Posted Apr 16 2009 11:54pm

So it seems there could be another reason to encourage kids to get the greens in their diet - studies now reveal that they - along with liver - have asthma fighting effects.

Scientists discovered that those with a lack of vitamin A or C in their diet had lower defenses against developing the respiratory condition.

Great sources of vitamin A in food are dark green and yellow vegetables like broccoli, spinach and turnip greens, as well as carrots, squash and sweet potatoes. Outside the vegetable group, it occurs in liver, butter, cheese, eggs and milk. Vitamin C is present in similar vegetables as well as citrus fruits like oranges, lemons, pineapple and strawberries.

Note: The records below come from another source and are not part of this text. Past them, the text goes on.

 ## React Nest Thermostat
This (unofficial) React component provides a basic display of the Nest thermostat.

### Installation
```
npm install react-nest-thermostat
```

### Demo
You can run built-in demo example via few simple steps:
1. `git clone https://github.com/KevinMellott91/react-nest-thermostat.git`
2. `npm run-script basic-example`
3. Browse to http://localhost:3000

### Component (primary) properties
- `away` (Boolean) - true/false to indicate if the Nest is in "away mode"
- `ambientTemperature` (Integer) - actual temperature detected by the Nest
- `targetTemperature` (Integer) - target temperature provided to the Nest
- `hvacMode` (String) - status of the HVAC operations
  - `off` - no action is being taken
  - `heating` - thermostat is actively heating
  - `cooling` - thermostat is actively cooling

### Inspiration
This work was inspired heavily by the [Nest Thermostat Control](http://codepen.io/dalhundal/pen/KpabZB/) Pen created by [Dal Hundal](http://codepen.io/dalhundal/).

In the studies, a link was find between decreased amounts of vitamin C in the blood with a 12 per cent increase in likeness of the disease. Tests also revealed that asthmatics were likely to consume on average between and third and a quarter less vitamin A than the recommended daily amount.

In addition, analytical statistics showed people with severe asthma had the most decreased amounts of vitamin A. There was no link established with vitamin E.

The results come from one of the biggest studies into the association between vitamins and asthma. Researchers at the University of Nottingham discovered 40 important studies were carried out around the globe between 1980 and 2007 on the subject.

Jo Leonardi-Bee, from the university’s Department of Public Health, who led the study published in the journal Thorax, said, “It does appear that there is a link between diet and respiratory disease. It is unclear what the link is but it is probably to do with the anti-inflammatory properties of vitamins.”

Around five million people suffer from asthma in the UK, which is defined as a respiratory disease whereby the lungs overreact to irritants like pollution and tobacco smoke.

When someone is having an asthma attack, the bronchioles (little air pockets) constrict and let out histamine, which results in inflammation and thus it is more difficult to breathe. Vitamins are thought to play their part by couteracting the inflammatory stage.

The researchers added that their results were not succint enough to prove cause and effect and that other experiments where asthma sufferers had been given vitamin supplements were not positive.

“It is hard to know what dose to give, which vitamin and whether you are giving it for long enough,” Dr Leonardi-Bee said.